On the first night of broadcasting, many West Yorkshire rugby league fans were disappointed when the relatively powerful High Hunsley transmitter signal was broadcast instead of Radio Leeds, so they heard a commentary of Hull KR v Widnes. Medium Wave broadcasts began in late 1971. 

In 1979, Radio Humberside stopped broadcasting dedicated agricultural programmes despite serving agricultural areas.

In the 1970s the station sponsored the Radio Humberside Handicap horserace at Beverley Racecourse, which became the BBC Radio Humberside Stakes in the 1980s. By the 1990s, this included the Martin Plenderleith Conditions Stakes, the Steve Massam Selling Stakes, the Peter Adamson Maiden Auction Stakes, the Charlie Partridge Selling Stakes and the Chris Langmore Handicap that all took place on the same day in early July.

In line with the other BBC local stations in the area, BBC Radio Humberside was part of the BBC Night Network when it was formed in May 1989, providing the station with regular evening, albeit regional rather than local, programming for the first time. Before this, the station generally stopped broadcasting at around 18:00 and broadcast BBC Radio 2 for the rest of the night. Three years before the launch of Night Network, Radio Humberside had broadcast the Yorkshire-wide early evening specialist music programmes which were also carried on Radios York, Leeds and Sheffield.

In 2004, the station moved to a new digital broadcast centre located at Queen's Gardens in Hull, where it was joined by a full TV operation, supporting BBC Look North.

Awards
In May 2012, presenters Beryl Renwick and Betty Smith were awarded the Sony Radio Academy Award for best entertainment programme. Renwick and Smith had presented alongside David Reeves from 2006 to December 2012, after they had been "talent spotted during a tour of the BBC studios in Hull". The pair, aged 86 and 90 respectively, had been the oldest winners of the award. Smith died in November 2014 and Renwick died in September 2015.

In May 2013, the station was named "Station of The Year" at the Sony Radio Academy Awards.

Studio facilities

BBC Radio Humberside has studios at Queen's Court, Queen's Gardens in Hull. The station also has a second studio, which is situated in the Grimsby Institute for Higher Education.

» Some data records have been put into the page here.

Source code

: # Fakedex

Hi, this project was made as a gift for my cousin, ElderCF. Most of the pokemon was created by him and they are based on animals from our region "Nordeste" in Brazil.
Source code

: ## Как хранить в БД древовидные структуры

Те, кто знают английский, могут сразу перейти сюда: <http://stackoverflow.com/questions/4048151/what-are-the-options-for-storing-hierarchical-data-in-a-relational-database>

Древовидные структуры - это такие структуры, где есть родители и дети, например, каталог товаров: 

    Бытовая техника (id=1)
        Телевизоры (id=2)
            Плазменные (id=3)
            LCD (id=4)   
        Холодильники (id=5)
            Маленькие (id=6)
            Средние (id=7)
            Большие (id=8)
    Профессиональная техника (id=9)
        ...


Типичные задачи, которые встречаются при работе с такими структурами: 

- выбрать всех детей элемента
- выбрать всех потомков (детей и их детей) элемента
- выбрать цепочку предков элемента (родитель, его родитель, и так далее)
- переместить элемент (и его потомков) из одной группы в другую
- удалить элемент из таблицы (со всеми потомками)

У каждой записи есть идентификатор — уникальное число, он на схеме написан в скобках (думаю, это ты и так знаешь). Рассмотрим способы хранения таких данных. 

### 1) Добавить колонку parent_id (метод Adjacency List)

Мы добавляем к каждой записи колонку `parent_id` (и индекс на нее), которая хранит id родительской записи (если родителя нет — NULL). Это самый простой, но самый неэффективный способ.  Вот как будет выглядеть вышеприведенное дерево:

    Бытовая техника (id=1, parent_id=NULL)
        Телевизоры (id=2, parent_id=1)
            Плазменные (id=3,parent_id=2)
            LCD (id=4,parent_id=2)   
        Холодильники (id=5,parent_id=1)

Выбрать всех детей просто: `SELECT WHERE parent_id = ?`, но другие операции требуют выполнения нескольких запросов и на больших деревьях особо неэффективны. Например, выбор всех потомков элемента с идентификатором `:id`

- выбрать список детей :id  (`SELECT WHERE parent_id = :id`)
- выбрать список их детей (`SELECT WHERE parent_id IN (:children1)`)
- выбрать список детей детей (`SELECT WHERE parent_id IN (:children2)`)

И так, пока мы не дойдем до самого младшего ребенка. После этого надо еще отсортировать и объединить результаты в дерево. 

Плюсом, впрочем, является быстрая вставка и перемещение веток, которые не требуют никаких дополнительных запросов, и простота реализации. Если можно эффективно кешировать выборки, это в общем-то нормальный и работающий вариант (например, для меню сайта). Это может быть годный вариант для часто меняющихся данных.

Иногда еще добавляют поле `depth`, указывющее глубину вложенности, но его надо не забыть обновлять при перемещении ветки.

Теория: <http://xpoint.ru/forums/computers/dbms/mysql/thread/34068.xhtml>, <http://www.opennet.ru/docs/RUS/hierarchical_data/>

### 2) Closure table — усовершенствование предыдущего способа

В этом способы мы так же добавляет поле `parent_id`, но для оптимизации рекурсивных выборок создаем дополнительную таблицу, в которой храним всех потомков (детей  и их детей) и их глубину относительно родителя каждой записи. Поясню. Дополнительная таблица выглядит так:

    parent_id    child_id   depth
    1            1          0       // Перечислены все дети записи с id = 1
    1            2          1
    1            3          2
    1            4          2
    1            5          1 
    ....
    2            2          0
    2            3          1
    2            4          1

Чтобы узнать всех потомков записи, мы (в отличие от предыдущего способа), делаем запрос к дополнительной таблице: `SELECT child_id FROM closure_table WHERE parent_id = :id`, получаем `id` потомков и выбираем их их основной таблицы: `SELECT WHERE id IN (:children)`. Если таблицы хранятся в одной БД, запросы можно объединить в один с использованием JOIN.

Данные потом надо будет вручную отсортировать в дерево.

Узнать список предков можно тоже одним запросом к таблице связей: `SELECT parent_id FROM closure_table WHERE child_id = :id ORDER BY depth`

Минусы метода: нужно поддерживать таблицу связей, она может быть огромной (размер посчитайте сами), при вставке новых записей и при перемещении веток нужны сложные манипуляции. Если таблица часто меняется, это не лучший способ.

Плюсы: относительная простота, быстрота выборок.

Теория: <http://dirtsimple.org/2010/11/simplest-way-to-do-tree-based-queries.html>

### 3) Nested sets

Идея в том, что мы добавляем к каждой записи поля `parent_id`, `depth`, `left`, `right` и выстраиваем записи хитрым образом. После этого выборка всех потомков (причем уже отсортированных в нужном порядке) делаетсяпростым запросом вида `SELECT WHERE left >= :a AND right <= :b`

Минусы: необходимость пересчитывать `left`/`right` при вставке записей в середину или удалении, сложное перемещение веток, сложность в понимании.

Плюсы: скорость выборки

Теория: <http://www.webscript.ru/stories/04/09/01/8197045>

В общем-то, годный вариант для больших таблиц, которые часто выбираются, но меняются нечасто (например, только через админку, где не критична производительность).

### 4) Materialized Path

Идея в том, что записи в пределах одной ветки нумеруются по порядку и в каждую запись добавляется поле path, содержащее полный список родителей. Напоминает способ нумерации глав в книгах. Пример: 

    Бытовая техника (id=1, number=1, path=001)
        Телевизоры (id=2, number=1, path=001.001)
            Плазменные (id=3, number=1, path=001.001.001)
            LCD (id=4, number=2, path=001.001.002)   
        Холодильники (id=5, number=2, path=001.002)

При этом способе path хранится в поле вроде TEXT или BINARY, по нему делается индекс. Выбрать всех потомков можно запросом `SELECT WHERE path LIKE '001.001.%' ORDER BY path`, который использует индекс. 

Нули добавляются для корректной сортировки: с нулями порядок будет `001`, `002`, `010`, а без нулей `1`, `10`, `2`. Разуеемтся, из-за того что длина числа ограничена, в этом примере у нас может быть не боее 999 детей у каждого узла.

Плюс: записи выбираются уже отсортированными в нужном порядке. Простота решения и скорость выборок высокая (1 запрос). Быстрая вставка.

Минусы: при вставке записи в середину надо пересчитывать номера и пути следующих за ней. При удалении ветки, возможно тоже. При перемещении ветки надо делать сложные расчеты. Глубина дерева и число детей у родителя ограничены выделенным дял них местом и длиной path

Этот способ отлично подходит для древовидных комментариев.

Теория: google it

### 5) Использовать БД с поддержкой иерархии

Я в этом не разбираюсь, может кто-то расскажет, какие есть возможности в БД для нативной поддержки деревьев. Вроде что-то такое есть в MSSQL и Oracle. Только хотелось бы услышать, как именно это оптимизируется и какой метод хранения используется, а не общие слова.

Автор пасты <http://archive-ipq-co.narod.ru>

In 2016 BBC Radio Humberside's studios were refurbished as part of the ViLoR programme.

Technical
BBC Radio Humberside broadcasts to East Yorkshire and North Lincolnshire on 95.9 FM (High Hunsley), DAB, Freeview TV channel 721, and online via BBC Sounds.

The FM transmitter, between Beverley and South Cave 500 ft. up on the Yorkshire Wolds is quite powerful over the relatively flat surrounding area being heard clearly in most of South Yorkshire as well. The signal reaches right across to the highest point of the M62 near junction 22 with the A672, the highest point of the A66, much of Lincolnshire, and as far south as Nottingham on the M1, near the Trowell service station and Newark.

The DAB signals come from the Bauer Humberside 10D multiplex from three transmitters at Cave Wold (most powerful, three miles south of High Hunsley, and a BT microwave transmitter, Buckton Barn, near Bridlington, and Bevan Flats in Grimsby. There is no FM transmitter on the south bank, but there is a DAB transmitter in Grimsby. AM broadcasts ended in January 2018.

Jingles
In the past BBC Radio Humberside have used David Arnold Music for their Jingles. The first package was written by Paul Hart and performed by Royal Philharmonic Orchestra. As of August 2005, the station began using a custom made package featuring the BBC Philharmonic Orchestra, it was produced by S2blue in Staffordshire. BBC Radio Humberside were responsible for its artistic commissioning and for the eventual shape and construction of the idents. The package was re-sung for BBC Radio Nottingham and the instrumental versions were used on BBC Radio Merseyside. The package was topped up in late 2006 to introduce the "Great Place for a Great Station" strap-line and to freshen the set up. In autumn 2008 a further refresh was introduced with new sings for key daytime programmes and presenters. In 2010 the idents package was completely refreshed by S2Blue, introducing new rhythm tracks to the 2005 package, new instrumentation across the whole set and a raft of new cuts, all keeping the same memorable logo.
David Reeves was the station sound producer with Katy Noone and Neil Rudd providing many of the voiceovers.

Travel news
BBC Radio Humberside carries travel bulletins every 30 minutes (every 15 minutes during Breakfast and Drive) from INTRIX Travel Media, also used by commercial stations including KCFM and community station West Hull FM. Regular traffic presenters include Wayne Foy, Nick Robbins and Ed Sheppard.

Programming
Local programming is produced and broadcast from the BBC's Hull studios from 6am - 10pm on Mondays - Saturdays and from 6am - 6pm on Sundays.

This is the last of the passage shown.